NEUROD1 function in SCLC fate and plasticity

Small cell lung cancer (SCLC) is a highly aggressive neuroendocrine lung tumor responsible for > 30,000 deaths annually in the US. SCLC has a two-year survival rate of ~6% with no approved targeted therapies beyond recently-approved immunotherapy. SCLC is initially highly responsive to chemotherapy, but rapidly develops

resistance leading to mortality in ~12 months. A major unmet need for SCLC treatment is the identification of new therapeutic targets and treatment strategies. SCLC has historically been treated as a single disease without patient stratification based on molecular information. We and others recently identified distinct SCLC molecular

subtypes based on expression of lineage-related oncogenic transcription factors: ASCL1, NEUROD1, POU2F3 and more controversially, YAP1. MYCL oncogene is associated with the most common ASCL1 group (~70% of SCLC), while MYC is overexpressed in the NEUROD1/POU2F3/YAP1 subtypes (~30% of SCLC).
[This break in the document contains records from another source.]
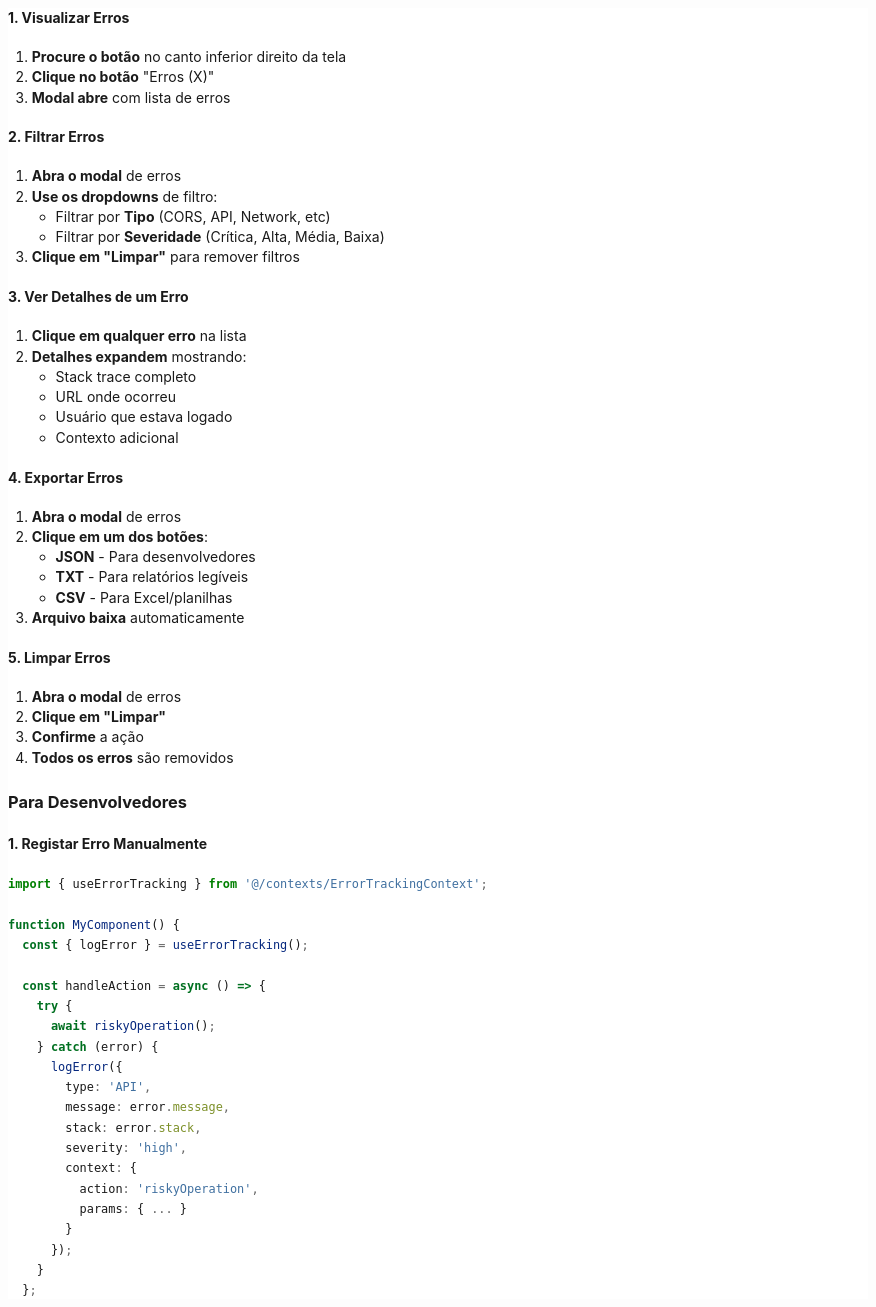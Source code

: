 #### **1. Visualizar Erros**

1. **Procure o botão** no canto inferior direito da tela
2. **Clique no botão** "Erros (X)"
3. **Modal abre** com lista de erros

#### **2. Filtrar Erros**

1. **Abra o modal** de erros
2. **Use os dropdowns** de filtro:
   - Filtrar por **Tipo** (CORS, API, Network, etc)
   - Filtrar por **Severidade** (Crítica, Alta, Média, Baixa)
3. **Clique em "Limpar"** para remover filtros

#### **3. Ver Detalhes de um Erro**

1. **Clique em qualquer erro** na lista
2. **Detalhes expandem** mostrando:
   - Stack trace completo
   - URL onde ocorreu
   - Usuário que estava logado
   - Contexto adicional

#### **4. Exportar Erros**

1. **Abra o modal** de erros
2. **Clique em um dos botões**:
   - **JSON** - Para desenvolvedores
   - **TXT** - Para relatórios legíveis
   - **CSV** - Para Excel/planilhas
3. **Arquivo baixa** automaticamente

#### **5. Limpar Erros**

1. **Abra o modal** de erros
2. **Clique em "Limpar"**
3. **Confirme** a ação
4. **Todos os erros** são removidos

### **Para Desenvolvedores**

#### **1. Registar Erro Manualmente**

```typescript
import { useErrorTracking } from '@/contexts/ErrorTrackingContext';

function MyComponent() {
  const { logError } = useErrorTracking();

  const handleAction = async () => {
    try {
      await riskyOperation();
    } catch (error) {
      logError({
        type: 'API',
        message: error.message,
        stack: error.stack,
        severity: 'high',
        context: {
          action: 'riskyOperation',
          params: { ... }
        }
      });
    }
  };

```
Importantly,

we and others found that MYC-driven SCLC has unique therapeutic vulnerabilities compared to MYCL-driven SCLC. MYC has the capacity to drive SCLC subtype plasticity, promoting ASCL1+ tumors to a NEUROD1+ and then a YAP1+ state. MYC-induced Notch pathway activation is critical for SCLC subtype plasticity. While ASCL1

has been frequently studied, much less is known about the 2nd-most common NEUROD1+-subtype. We hypothesize that NEUROD1 expression denotes a neuronal transcriptional state of SCLC, that NEUROD1- mediated repression of Notch signaling is critical for this tumor cell state, and that the NEUROD1+ state has

unique therapeutic vulnerabilities. We further predict that NEUROD1 inhibition will shift tumors to developmentally predictable non-neuroendocrine cell fates. Our objective is to determine the function of NEUROD1 in the NEUROD1+ subtype of SCLC, to identify mechanisms that regulate subtype plasticity, and

uncover the relationship between NEUROD1 and Notch signaling. Toward this end, we created the first mouse model of NEUROD1+ SCLC and generated mice with conditional Neurod1 loss to study its function in vivo. Preliminary data have identified highly conserved NEUROD1 target genes. Large-scale CRISPR-based genetic

screens have identified predicted dependencies that have the potential for therapeutic targeting. Our hypotheses will be tested in two specific aims: 1) Determine the function of NEUROD1 in MYC-driven SCLC cell fate. 2) Determine the mechanistic relationship between NEUROD1 and Notch signaling in SCLC subtype plasticity. Our

approach is innovative because we will employ novel immune-competent GEMMs of MYC-driven SCLC, ~17 new human PDX, and single cell data from primary human SCLC. We will use state-of-the-art technologies in single cell RNA-seq and lineage tracing in new organoid models coupled with our ChIP-seq data to

comprehensively determine the role of NEUROD1 in SCLC. This research is significant because these findings will lead to a better understanding of SCLC molecular subtypes and ultimately facilitate tailored SCLC treatment.